Ein wichtiges Element dabei ist die Reise zu Pferd durch die sehr weite und leere Welt und zwar weit über das eben genannte spielerische Element hinaus. Als fast einziger NPC, der noch dazu stumm ist - es ist halt ein Pferd -, beginnt ihr nach und nach fast automatisch eine Bindung zu diesem Begleiter zu spüren, so, wie es wohl in der Realität der Fall wäre. Es ist der einzige konstante emotionale Bezugspunkt, der euch ein wenig von der Unwirklichkeit der Umgebung löst. Diese ist schön, jetzt mehr als je zuvor. Das fahle und doch grelle Licht, das oft durch die Wolken bricht, die abweisenden Schluchten, die weiten Flächen von Gras trennen, dunkle, unberührte Wälder frei von Tieren, jede Pore dieser Welt drückt genau eines aus: Einsamkeit. Hier ist nichts. Nur ihr. Und dieses Gefühl ist nichts, was man in Minuten abrufen kann. Es ist ein Zustand, der über Stunden erreicht, intensiviert und gepflegt wird. Bis zu dem Punkt, an dem ihr die Kolosse mehr als unwahrscheinliche Gefährten in einer von früher Entropie gezeichneten Welt wahrnehmt und euch langsam aber sicher nicht mehr gut dabei fühlt, sie zu jagen und zu erlegen. Dass keine der Bestien wirklich von sich aus euch jagt, sondern ihr der Eindringling seid, macht die Sache nicht unbedingt besser.
Das fast banale Spielelement der Reise selbst, der langen Wege, gibt euch die Zeit, darüber zu reflektieren. Das passiert fast automatisch nach einer Weile. Eure Gedanken driften ab, über das, was euch das Spiel zeigt, was eure Fantasie draus macht. Es ist ein friedliches Erleben einer Ruhe vor einem stillen Sturm, der dann immer wieder im Kampf gegen den nächsten Koloss kumuliert und, sofern ihr euch darauf einlassen könnt und auch einlasst, indem ihr dieses Spiel über Stunden spielt - nein, kein Titel, den man für eine halbe Stunde zwischendurch einwirft - euer Empfinden gegenüber der gesamten Spielsituation verändert. Auf welche Weise und wie ihr nach dem letzten Koloss dann dasteht: Es gibt am Ende nur einen Weg, um das herauszufinden. Daher, je weniger ihr über das Spiel und den Weg durch seine Welt wisst, bevor ihr es das erste Mal startet, desto besser.

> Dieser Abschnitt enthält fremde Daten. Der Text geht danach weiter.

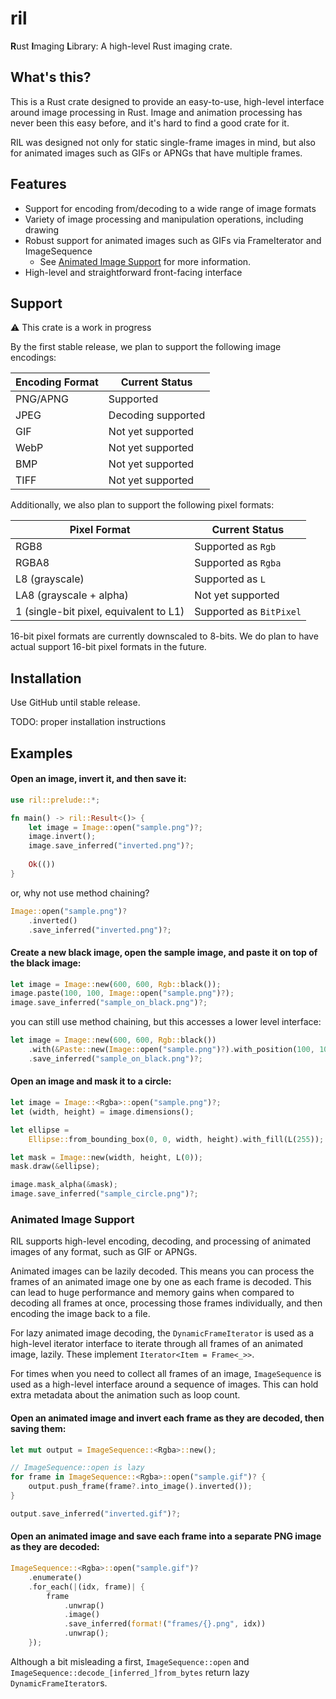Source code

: # ril
**R**ust **I**maging **L**ibrary: A high-level Rust imaging crate.

## What's this?
This is a Rust crate designed to provide an easy-to-use, high-level interface
around image processing in Rust. Image and animation processing has never been
this easy before, and it's hard to find a good crate for it.

RIL was designed not only for static single-frame images in mind, but also for
animated images such as GIFs or APNGs that have multiple frames.

## Features
- Support for encoding from/decoding to a wide range of image formats
- Variety of image processing and manipulation operations, including drawing
- Robust support for animated images such as GIFs via FrameIterator and ImageSequence
  - See [Animated Image Support](#animated-image-support) for more information.
- High-level and straightforward front-facing interface

## Support
⚠ This crate is a work in progress

By the first stable release, we plan to support the following image encodings:

| Encoding Format | Current Status     |
|-----------------|--------------------|
| PNG/APNG        | Supported          |
| JPEG            | Decoding supported |
| GIF             | Not yet supported  |
| WebP            | Not yet supported  |
| BMP             | Not yet supported  |
| TIFF            | Not yet supported  |

Additionally, we also plan to support the following pixel formats:

| Pixel Format                           | Current Status          |
|----------------------------------------|-------------------------|
| RGB8                                   | Supported as `Rgb`      |
| RGBA8                                  | Supported as `Rgba`     |
| L8 (grayscale)                         | Supported as `L`        |
| LA8 (grayscale + alpha)                | Not yet supported       |
| 1 (single-bit pixel, equivalent to L1) | Supported as `BitPixel` |

16-bit pixel formats are currently downscaled to 8-bits. We do plan to
have actual support 16-bit pixel formats in the future.

## Installation
Use GitHub until stable release.

TODO: proper installation instructions

## Examples

#### Open an image, invert it, and then save it:
```rust
use ril::prelude::*;

fn main() -> ril::Result<()> {
    let image = Image::open("sample.png")?;
    image.invert();
    image.save_inferred("inverted.png")?;
    
    Ok(())
}
```

or, why not use method chaining?
```rust
Image::open("sample.png")?
    .inverted()
    .save_inferred("inverted.png")?;
```

#### Create a new black image, open the sample image, and paste it on top of the black image:
```rust
let image = Image::new(600, 600, Rgb::black());
image.paste(100, 100, Image::open("sample.png")?);
image.save_inferred("sample_on_black.png")?;
```

you can still use method chaining, but this accesses a lower level interface:
```rust
let image = Image::new(600, 600, Rgb::black())
    .with(&Paste::new(Image::open("sample.png")?).with_position(100, 100))
    .save_inferred("sample_on_black.png")?;
```

#### Open an image and mask it to a circle:
```rust
let image = Image::<Rgba>::open("sample.png")?;
let (width, height) = image.dimensions();

let ellipse = 
    Ellipse::from_bounding_box(0, 0, width, height).with_fill(L(255));

let mask = Image::new(width, height, L(0));
mask.draw(&ellipse);

image.mask_alpha(&mask);
image.save_inferred("sample_circle.png")?;
```

### Animated Image Support
RIL supports high-level encoding, decoding, and processing of animated images of any format,
such as GIF or APNGs.

Animated images can be lazily decoded. This means you can process the frames of an animated image
one by one as each frame is decoded. This can lead to huge performance and memory gains when compared to 
decoding all frames at once, processing those frames individually, and then encoding the image back to a file.

For lazy animated image decoding, the `DynamicFrameIterator` is used as a high-level iterator interface
to iterate through all frames of an animated image, lazily. These implement `Iterator<Item = Frame<_>>`.

For times when you need to collect all frames of an image, `ImageSequence` is used as a high-level
interface around a sequence of images. This can hold extra metadata about the animation such as loop count.

#### Open an animated image and invert each frame as they are decoded, then saving them:
```rust
let mut output = ImageSequence::<Rgba>::new();

// ImageSequence::open is lazy
for frame in ImageSequence::<Rgba>::open("sample.gif")? {
    output.push_frame(frame?.into_image().inverted());
}

output.save_inferred("inverted.gif")?;
```

#### Open an animated image and save each frame into a separate PNG image as they are decoded:
```rust
ImageSequence::<Rgba>::open("sample.gif")?
    .enumerate()
    .for_each(|(idx, frame)| {
        frame
            .unwrap()
            .image()
            .save_inferred(format!("frames/{}.png", idx))
            .unwrap();
    });
```

Although a bit misleading a first, `ImageSequence::open` and `ImageSequence::decode_[inferred_]from_bytes`
return lazy `DynamicFrameIterator`s.
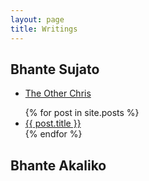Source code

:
 ```yaml
---
layout: page
title: Writings
---
```


## Bhante Sujato

- [The Other Chris](https://lokanta.github.io/the_other_chris)

<ul>
  {% for post in site.posts %}
    <li>
      <a href="{{ post.url }}">{{ post.title }}</a>
    </li>
  {% endfor %}
</ul>

## Bhante Akaliko

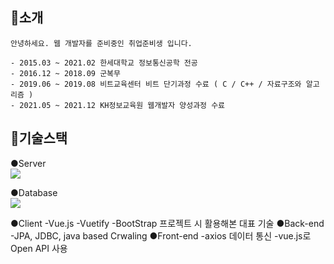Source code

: 
## 👋소개
```
안녕하세요. 웹 개발자를 준비중인 취업준비생 입니다.

- 2015.03 ~ 2021.02 한세대학교 정보통신공학 전공
- 2016.12 ~ 2018.09 군복무
- 2019.06 ~ 2019.08 비트교육센터 비트 단기과정 수료 ( C / C++ / 자료구조와 알고리즘 )
- 2021.05 ~ 2021.12 KH정보교육원 웹개발자 양성과정 수료 
```

## 📓기술스택
●Server<br/> 
 <img src="https://img.shields.io/badge/SpringBoot-6DB33F?style=flat-square&logo=SpringBoot&logoColor=white"/>

●Database<br/> 
 <img src="https://img.shields.io/badge/MySQL-4479A1?style=flat-square&logo=MySQL&logoColor=white"/>
 
●Client
 -Vue.js
 -Vuetify
 -BootStrap
프로젝트 시
활용해본
대표 기술
●Back-end
 -JPA, JDBC, java based Crwaling
●Front-end
 -axios 데이터 통신
 -vue.js로 Open API 사용

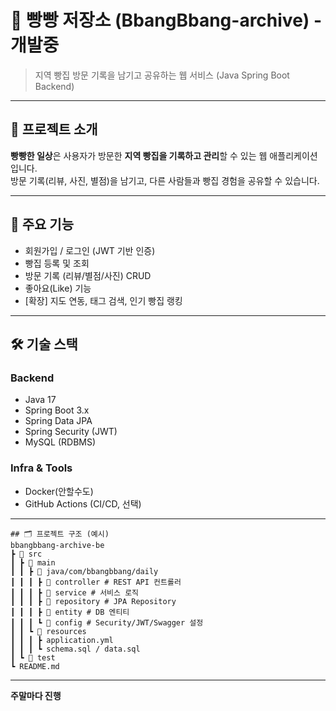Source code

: # 🍞 빵빵 저장소 (BbangBbang-archive) - 개발중

> 지역 빵집 방문 기록을 남기고 공유하는 웹 서비스 (Java Spring Boot Backend)

---

## 📌 프로젝트 소개
**빵빵한 일상**은 사용자가 방문한 **지역 빵집을 기록하고 관리**할 수 있는 웹 애플리케이션입니다.  
방문 기록(리뷰, 사진, 별점)을 남기고, 다른 사람들과 빵집 경험을 공유할 수 있습니다.  

---

## 🚀 주요 기능
- 회원가입 / 로그인 (JWT 기반 인증)
- 빵집 등록 및 조회
- 방문 기록 (리뷰/별점/사진) CRUD
- 좋아요(Like) 기능
- [확장] 지도 연동, 태그 검색, 인기 빵집 랭킹

---

## 🛠 기술 스택
### Backend
- Java 17  
- Spring Boot 3.x  
- Spring Data JPA  
- Spring Security (JWT)  
- MySQL (RDBMS)  

### Infra & Tools
- Docker(안할수도)
- GitHub Actions (CI/CD, 선택)  

---
```
## 🗂 프로젝트 구조 (예시)
bbangbbang-archive-be
┣ 📂 src
┃ ┣ 📂 main
┃ ┃ ┣ 📂 java/com/bbangbbang/daily
┃ ┃ ┃ ┣ 📂 controller # REST API 컨트롤러
┃ ┃ ┃ ┣ 📂 service # 서비스 로직
┃ ┃ ┃ ┣ 📂 repository # JPA Repository
┃ ┃ ┃ ┣ 📂 entity # DB 엔티티
┃ ┃ ┃ ┗ 📂 config # Security/JWT/Swagger 설정
┃ ┃ ┗ 📂 resources
┃ ┃ ┃ ┣ application.yml
┃ ┃ ┃ ┗ schema.sql / data.sql
┃ ┗ 📂 test
┗ README.md
```
---
**주말마다 진행**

Es ist selten, dass ein Spiel sich in solcher Konsequenz auf einen so unsicheren Weg zum Spieler einlässt, es ist eine sehr eigene Erfahrung und es gibt sicher auch Spieler, an denen Shadow of the Colossus, auch in dieser bis jetzt besten Form, abprallen wird. Wie schon gesagt, die Spielelemente sind keineswegs banal und die Kolosse bieten eine gute Herausforderung, aber das ist nicht das, was diesen Titel zu einem der relevantesten in der Diskussion Spiele und Kunst macht. Es geht dabei nicht darum, dass es eigen aussieht - was es tut -, sondern dass Shadow of the Colossus euch auf eine emotionale Reise schicken möchte, in der es sich als Katalysator zur Verfügung stellt und auf intelligente Weise klassische Spielelemente auf nicht alltägliche Weise nutzt.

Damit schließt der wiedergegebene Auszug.